[GIVEN DATA — start]

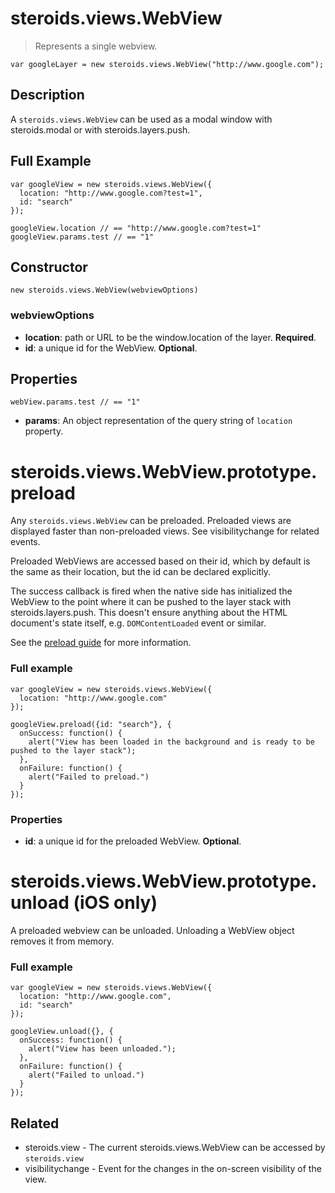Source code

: steroids.views.WebView
========================

  > Represents a single webview.

    var googleLayer = new steroids.views.WebView("http://www.google.com");

## Description

A `steroids.views.WebView` can be used as a modal window with steroids.modal or with steroids.layers.push.


## Full Example

    var googleView = new steroids.views.WebView({
      location: "http://www.google.com?test=1",
      id: "search"
    });

    googleView.location // == "http://www.google.com?test=1"
    googleView.params.test // == "1"

## Constructor

    new steroids.views.WebView(webviewOptions)

### webviewOptions

- __location__: path or URL to be the window.location of the layer. __Required__.
- __id__: a unique id for the WebView. __Optional__.


## Properties

    webView.params.test // == "1"

- __params__: An object representation of the query string of `location` property.

steroids.views.WebView.prototype.preload
=======

Any `steroids.views.WebView` can be preloaded. Preloaded views are displayed faster than non-preloaded views.  See visibilitychange for related events.

Preloaded WebViews are accessed based on their id, which by default is the same as their location, but the id can be declared explicitly.

The success callback is fired when the native side has initialized the WebView to the point where it can be pushed to the layer stack with steroids.layers.push. This doesn't ensure anything about the HTML document's state itself, e.g. `DOMContentLoaded` event or similar.

See the [preload guide](http://guides.appgyver.com/steroids/guides/steroids-js/using-preloaded-webviews/) for more information.

### Full example

    var googleView = new steroids.views.WebView({
      location: "http://www.google.com"
    });

    googleView.preload({id: "search"}, {
      onSuccess: function() {
        alert("View has been loaded in the background and is ready to be pushed to the layer stack");
      },
      onFailure: function() {
        alert("Failed to preload.")
      }
    });

### Properties

- __id__: a unique id for the preloaded WebView. __Optional__.

steroids.views.WebView.prototype.unload (iOS only)
=======

A preloaded webview can be unloaded. Unloading a WebView object removes it from memory.

### Full example

    var googleView = new steroids.views.WebView({
      location: "http://www.google.com",
      id: "search"
    });

    googleView.unload({}, {
      onSuccess: function() {
        alert("View has been unloaded.");
      },
      onFailure: function() {
        alert("Failed to unload.")
      }
    });

Related
-------
 - steroids.view - The current steroids.views.WebView can be accessed by `steroids.view`
 - visibilitychange - Event for the changes in the on-screen visibility of the view.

[GIVEN DATA — finish]

All of the records above are to be printed exactly, with every picture omitted.

◆ SOLUTION FOR THIS TASK ◆
Source code

: steroids.views.WebView
========================

  > Represents a single webview.

    var googleLayer = new steroids.views.WebView("http://www.google.com");

## Description

A `steroids.views.WebView` can be used as a modal window with steroids.modal or with steroids.layers.push.


## Full Example

    var googleView = new steroids.views.WebView({
      location: "http://www.google.com?test=1",
      id: "search"
    });

    googleView.location // == "http://www.google.com?test=1"
    googleView.params.test // == "1"

## Constructor

    new steroids.views.WebView(webviewOptions)

### webviewOptions

- __location__: path or URL to be the window.location of the layer. __Required__.
- __id__: a unique id for the WebView. __Optional__.


## Properties

    webView.params.test // == "1"

- __params__: An object representation of the query string of `location` property.

steroids.views.WebView.prototype.preload
=======

Any `steroids.views.WebView` can be preloaded. Preloaded views are displayed faster than non-preloaded views.  See visibilitychange for related events.

Preloaded WebViews are accessed based on their id, which by default is the same as their location, but the id can be declared explicitly.

The success callback is fired when the native side has initialized the WebView to the point where it can be pushed to the layer stack with steroids.layers.push. This doesn't ensure anything about the HTML document's state itself, e.g. `DOMContentLoaded` event or similar.

See the [preload guide](http://guides.appgyver.com/steroids/guides/steroids-js/using-preloaded-webviews/) for more information.

### Full example

    var googleView = new steroids.views.WebView({
      location: "http://www.google.com"
    });

    googleView.preload({id: "search"}, {
      onSuccess: function() {
        alert("View has been loaded in the background and is ready to be pushed to the layer stack");
      },
      onFailure: function() {
        alert("Failed to preload.")
      }
    });

### Properties

- __id__: a unique id for the preloaded WebView. __Optional__.

steroids.views.WebView.prototype.unload (iOS only)
=======

A preloaded webview can be unloaded. Unloading a WebView object removes it from memory.

### Full example

    var googleView = new steroids.views.WebView({
      location: "http://www.google.com",
      id: "search"
    });

    googleView.unload({}, {
      onSuccess: function() {
        alert("View has been unloaded.");
      },
      onFailure: function() {
        alert("Failed to unload.")
      }
    });

Related
-------
 - steroids.view - The current steroids.views.WebView can be accessed by `steroids.view`
 - visibilitychange - Event for the changes in the on-screen visibility of the view.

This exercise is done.